The book itself is the product of an astonishing amount of historical research. Records in English, French, and German were studied. Altogether 6,000 pages were drawn up which were then condensed into the short biographies in the book. Also, Terman wrote in his introduction "It should be emphasized that the task set was not to what the childhood IQ of a given subject probably was, but the IQ that would most reasonably account for the recorded facts."
Also, the subjects were given two IQs, one for development up to 17 and one from 17 to 26. In fact, Goethe's 200 IQ was from 17 to 26, and his IQ up to 17 was 185. So, the authors were saying that by 26, Goethe had a mental age of 52, in other words he accomplished a great deal by 26. The highest score for the first IQ was not Goethe, but John Stuart Mill who was given an IQ of 190 for his development up to 17 and 170 for 17 to 26.
So, Goethe did have an IQ of 200 in that he accomplished a great deal at a young age, but neither he nor any of the other subjects in the book were being evaluated according to their standing in a population, but based on their development.

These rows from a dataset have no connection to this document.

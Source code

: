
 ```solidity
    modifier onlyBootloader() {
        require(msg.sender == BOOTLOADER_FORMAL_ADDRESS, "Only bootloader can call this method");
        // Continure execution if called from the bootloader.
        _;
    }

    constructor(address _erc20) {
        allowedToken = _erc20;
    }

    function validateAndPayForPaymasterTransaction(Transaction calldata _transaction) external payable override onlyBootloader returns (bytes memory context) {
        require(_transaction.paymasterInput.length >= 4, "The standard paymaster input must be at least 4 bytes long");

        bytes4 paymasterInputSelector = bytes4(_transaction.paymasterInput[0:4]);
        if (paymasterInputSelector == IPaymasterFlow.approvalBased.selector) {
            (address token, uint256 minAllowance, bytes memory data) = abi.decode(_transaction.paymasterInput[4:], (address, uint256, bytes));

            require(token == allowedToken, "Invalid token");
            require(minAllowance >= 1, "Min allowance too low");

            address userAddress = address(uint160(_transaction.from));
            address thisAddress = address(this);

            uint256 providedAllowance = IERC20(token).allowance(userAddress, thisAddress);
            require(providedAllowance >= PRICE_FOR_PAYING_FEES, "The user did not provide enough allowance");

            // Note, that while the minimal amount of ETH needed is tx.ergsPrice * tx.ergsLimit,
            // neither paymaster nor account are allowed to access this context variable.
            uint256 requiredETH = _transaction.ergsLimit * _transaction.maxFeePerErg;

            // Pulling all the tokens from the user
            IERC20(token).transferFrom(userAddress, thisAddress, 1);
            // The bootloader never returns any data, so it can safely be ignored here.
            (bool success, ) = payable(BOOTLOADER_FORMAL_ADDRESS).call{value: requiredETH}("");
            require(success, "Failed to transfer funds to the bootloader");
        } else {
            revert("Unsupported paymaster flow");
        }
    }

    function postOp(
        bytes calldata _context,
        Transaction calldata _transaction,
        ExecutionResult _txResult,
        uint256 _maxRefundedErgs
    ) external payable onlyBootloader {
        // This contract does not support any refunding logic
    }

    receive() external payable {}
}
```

Goethe was very intelligent however. Here is an interesting anecdote about him from Gary Lachman's Rudolf Steiner biography:
"Earlier, as a young man, Goethe had had a similar experience of imaginative vision at the cathedral at Strasbourg, when, after spending many days observing and sketching it from many side and angles, and even curing himself of vertigo by repeatedly climbing its tower, he remarked to some friends that the building was incomplete. His friends were astonished and asked how he knew; after looking at the original plans, they saw he was correct. Who, they asked, had told him? Goethe replied that the cathedral itself had. 'I observed it so long and so attentively and I bestowed on it so much affection that it decided at the end to reveal to me its manifest secret.' "
As I wrote about on my old 'Intelligence, Personality and Genius' blog; very high IQ measures are actually conjectural - based on large extrapolations that cannot be checked.
ReplyDeleteExcept in children; when IQ can calculated by the old 'ratio' method of subject's cognitive persormance divied by the average for that age. This only picks up precocious genius - and could only measure very high IQ in children up to about age 8 or 9 (because intelligenca plateaus at about 16 in women and 18 in men and therefore an IQ of 200 plus can only be measured up to that age).
So, in practice, IQs above about 135 (top 1%) are very conjectural; and difficult to put in order - not least because the conccognitive abilities become much more important.
I suppose, in a rule-of-thumb way - the highest IQ at the high level are people who are generalists - like - with evidence of very high levels of verbal, And spatial, And mathematical intelligence, implying very high 'g'.
However, this is not necessarily of much 'use' without the requisite personality traits; and of course creativity (which is pretty-much uncorrelated with intelligence) potentially adds the dimension of genius.
Most of the most intelligent people are not creative - although they may be adept at 'stealing' the ideas of creative people, and exploiting them. But without truly creative individuals as an origin, society will stagnate.
Some unknown individual genius discovered the arch, and the stirrup; once created, the idea could easily be copied by almost anyone - but especially by those of high intelligence; however somebody had to create these concepts - and for many centuries, nobody did!
I meant to say "generalists - like Goethe - "
ReplyDeleteYou make a good point about IQs above 135. When you start thinking about how 'g' might work in detail, it makes sense that it would "max out" at some point. I have two or three posts coming up today or tomorrow where I'm going to elaborate on that.